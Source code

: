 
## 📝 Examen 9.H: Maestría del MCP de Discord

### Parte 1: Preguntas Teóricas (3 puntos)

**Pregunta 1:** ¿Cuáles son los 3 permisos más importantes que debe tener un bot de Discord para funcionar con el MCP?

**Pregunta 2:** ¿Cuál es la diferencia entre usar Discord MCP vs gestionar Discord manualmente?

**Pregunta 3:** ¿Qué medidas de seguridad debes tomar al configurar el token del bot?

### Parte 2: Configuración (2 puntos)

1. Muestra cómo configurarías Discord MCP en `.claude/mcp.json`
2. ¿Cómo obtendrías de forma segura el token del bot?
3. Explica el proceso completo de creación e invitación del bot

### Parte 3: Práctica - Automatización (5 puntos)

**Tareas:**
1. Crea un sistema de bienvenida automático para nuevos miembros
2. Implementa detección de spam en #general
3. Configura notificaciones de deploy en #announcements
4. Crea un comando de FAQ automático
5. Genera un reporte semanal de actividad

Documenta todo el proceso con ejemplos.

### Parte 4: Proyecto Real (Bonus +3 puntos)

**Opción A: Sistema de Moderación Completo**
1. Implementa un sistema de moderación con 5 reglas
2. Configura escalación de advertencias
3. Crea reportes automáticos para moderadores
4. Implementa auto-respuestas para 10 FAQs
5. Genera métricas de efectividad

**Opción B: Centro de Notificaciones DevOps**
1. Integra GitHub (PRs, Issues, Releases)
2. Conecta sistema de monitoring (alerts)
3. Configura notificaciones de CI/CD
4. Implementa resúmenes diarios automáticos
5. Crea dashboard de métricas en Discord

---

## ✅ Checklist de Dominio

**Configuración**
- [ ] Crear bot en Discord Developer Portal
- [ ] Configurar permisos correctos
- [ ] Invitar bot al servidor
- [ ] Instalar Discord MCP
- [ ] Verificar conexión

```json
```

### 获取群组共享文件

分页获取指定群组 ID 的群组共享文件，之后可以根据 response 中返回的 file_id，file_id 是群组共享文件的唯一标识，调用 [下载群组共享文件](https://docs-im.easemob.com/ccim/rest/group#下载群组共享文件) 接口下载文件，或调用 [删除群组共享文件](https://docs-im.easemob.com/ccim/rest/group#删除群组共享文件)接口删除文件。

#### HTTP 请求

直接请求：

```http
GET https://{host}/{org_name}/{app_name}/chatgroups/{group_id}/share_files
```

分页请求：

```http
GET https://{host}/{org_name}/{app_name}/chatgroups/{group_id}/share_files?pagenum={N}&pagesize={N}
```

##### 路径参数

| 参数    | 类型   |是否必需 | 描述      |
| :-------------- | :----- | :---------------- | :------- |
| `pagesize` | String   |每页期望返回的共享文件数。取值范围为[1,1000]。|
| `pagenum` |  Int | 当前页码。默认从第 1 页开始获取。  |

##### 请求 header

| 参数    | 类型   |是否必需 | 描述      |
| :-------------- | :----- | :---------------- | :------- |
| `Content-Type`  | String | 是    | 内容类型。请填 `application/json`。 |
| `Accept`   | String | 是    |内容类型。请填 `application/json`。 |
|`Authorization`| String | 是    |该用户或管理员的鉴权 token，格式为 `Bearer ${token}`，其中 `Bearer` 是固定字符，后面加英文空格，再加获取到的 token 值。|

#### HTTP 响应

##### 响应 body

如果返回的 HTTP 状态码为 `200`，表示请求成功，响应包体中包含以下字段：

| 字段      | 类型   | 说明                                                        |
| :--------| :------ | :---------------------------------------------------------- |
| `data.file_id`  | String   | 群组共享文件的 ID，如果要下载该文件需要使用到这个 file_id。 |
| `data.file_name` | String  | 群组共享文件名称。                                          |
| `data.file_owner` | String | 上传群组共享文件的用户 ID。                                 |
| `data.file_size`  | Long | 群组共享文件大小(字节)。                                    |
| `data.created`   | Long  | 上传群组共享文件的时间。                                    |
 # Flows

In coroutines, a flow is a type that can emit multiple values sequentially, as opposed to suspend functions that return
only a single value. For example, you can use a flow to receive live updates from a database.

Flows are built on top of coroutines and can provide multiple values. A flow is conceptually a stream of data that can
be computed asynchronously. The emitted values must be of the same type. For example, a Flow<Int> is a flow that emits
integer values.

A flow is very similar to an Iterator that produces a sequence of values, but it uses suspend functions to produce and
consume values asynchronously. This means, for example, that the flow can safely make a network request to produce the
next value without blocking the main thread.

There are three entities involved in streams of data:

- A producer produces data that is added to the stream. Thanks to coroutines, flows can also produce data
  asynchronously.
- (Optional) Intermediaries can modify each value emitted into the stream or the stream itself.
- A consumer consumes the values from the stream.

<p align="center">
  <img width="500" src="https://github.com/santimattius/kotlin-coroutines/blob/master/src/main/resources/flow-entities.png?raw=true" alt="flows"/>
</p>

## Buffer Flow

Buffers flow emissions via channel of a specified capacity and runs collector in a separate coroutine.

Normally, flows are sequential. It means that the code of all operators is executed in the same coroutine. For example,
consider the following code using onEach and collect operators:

——————————

● Try it: Retype the material exactly.

● Result of this task:
Source code

: 
## 📝 Examen 9.H: Maestría del MCP de Discord

### Parte 1: Preguntas Teóricas (3 puntos)

**Pregunta 1:** ¿Cuáles son los 3 permisos más importantes que debe tener un bot de Discord para funcionar con el MCP?

**Pregunta 2:** ¿Cuál es la diferencia entre usar Discord MCP vs gestionar Discord manualmente?

**Pregunta 3:** ¿Qué medidas de seguridad debes tomar al configurar el token del bot?

### Parte 2: Configuración (2 puntos)

1. Muestra cómo configurarías Discord MCP en `.claude/mcp.json`
2. ¿Cómo obtendrías de forma segura el token del bot?
3. Explica el proceso completo de creación e invitación del bot

### Parte 3: Práctica - Automatización (5 puntos)

**Tareas:**
1. Crea un sistema de bienvenida automático para nuevos miembros
2. Implementa detección de spam en #general
3. Configura notificaciones de deploy en #announcements
4. Crea un comando de FAQ automático
5. Genera un reporte semanal de actividad

Documenta todo el proceso con ejemplos.

### Parte 4: Proyecto Real (Bonus +3 puntos)

**Opción A: Sistema de Moderación Completo**
1. Implementa un sistema de moderación con 5 reglas
2. Configura escalación de advertencias
3. Crea reportes automáticos para moderadores
4. Implementa auto-respuestas para 10 FAQs
5. Genera métricas de efectividad

**Opción B: Centro de Notificaciones DevOps**
1. Integra GitHub (PRs, Issues, Releases)
2. Conecta sistema de monitoring (alerts)
3. Configura notificaciones de CI/CD
4. Implementa resúmenes diarios automáticos
5. Crea dashboard de métricas en Discord

---

## ✅ Checklist de Dominio

**Configuración**
- [ ] Crear bot en Discord Developer Portal
- [ ] Configurar permisos correctos
- [ ] Invitar bot al servidor
- [ ] Instalar Discord MCP
- [ ] Verificar conexión

```json
```

### 获取群组共享文件

分页获取指定群组 ID 的群组共享文件，之后可以根据 response 中返回的 file_id，file_id 是群组共享文件的唯一标识，调用 [下载群组共享文件](https://docs-im.easemob.com/ccim/rest/group#下载群组共享文件) 接口下载文件，或调用 [删除群组共享文件](https://docs-im.easemob.com/ccim/rest/group#删除群组共享文件)接口删除文件。

#### HTTP 请求

直接请求：

```http
GET https://{host}/{org_name}/{app_name}/chatgroups/{group_id}/share_files
```

分页请求：

```http
GET https://{host}/{org_name}/{app_name}/chatgroups/{group_id}/share_files?pagenum={N}&pagesize={N}
```

##### 路径参数

| 参数    | 类型   |是否必需 | 描述      |
| :-------------- | :----- | :---------------- | :------- |
| `pagesize` | String   |每页期望返回的共享文件数。取值范围为[1,1000]。|
| `pagenum` |  Int | 当前页码。默认从第 1 页开始获取。  |

##### 请求 header

| 参数    | 类型   |是否必需 | 描述      |
| :-------------- | :----- | :---------------- | :------- |
| `Content-Type`  | String | 是    | 内容类型。请填 `application/json`。 |
| `Accept`   | String | 是    |内容类型。请填 `application/json`。 |
|`Authorization`| String | 是    |该用户或管理员的鉴权 token，格式为 `Bearer ${token}`，其中 `Bearer` 是固定字符，后面加英文空格，再加获取到的 token 值。|

#### HTTP 响应

##### 响应 body

如果返回的 HTTP 状态码为 `200`，表示请求成功，响应包体中包含以下字段：

| 字段      | 类型   | 说明                                                        |
| :--------| :------ | :---------------------------------------------------------- |
| `data.file_id`  | String   | 群组共享文件的 ID，如果要下载该文件需要使用到这个 file_id。 |
| `data.file_name` | String  | 群组共享文件名称。                                          |
| `data.file_owner` | String | 上传群组共享文件的用户 ID。                                 |
| `data.file_size`  | Long | 群组共享文件大小(字节)。                                    |
| `data.created`   | Long  | 上传群组共享文件的时间。                                    |
 # Flows

In coroutines, a flow is a type that can emit multiple values sequentially, as opposed to suspend functions that return
only a single value. For example, you can use a flow to receive live updates from a database.

Flows are built on top of coroutines and can provide multiple values. A flow is conceptually a stream of data that can
be computed asynchronously. The emitted values must be of the same type. For example, a Flow<Int> is a flow that emits
integer values.

A flow is very similar to an Iterator that produces a sequence of values, but it uses suspend functions to produce and
consume values asynchronously. This means, for example, that the flow can safely make a network request to produce the
next value without blocking the main thread.

There are three entities involved in streams of data:

- A producer produces data that is added to the stream. Thanks to coroutines, flows can also produce data
  asynchronously.
- (Optional) Intermediaries can modify each value emitted into the stream or the stream itself.
- A consumer consumes the values from the stream.

<p align="center">
  <img width="500" src="https://github.com/santimattius/kotlin-coroutines/blob/master/src/main/resources/flow-entities.png?raw=true" alt="flows"/>
</p>

## Buffer Flow

Buffers flow emissions via channel of a specified capacity and runs collector in a separate coroutine.

Normally, flows are sequential. It means that the code of all operators is executed in the same coroutine. For example,
consider the following code using onEach and collect operators:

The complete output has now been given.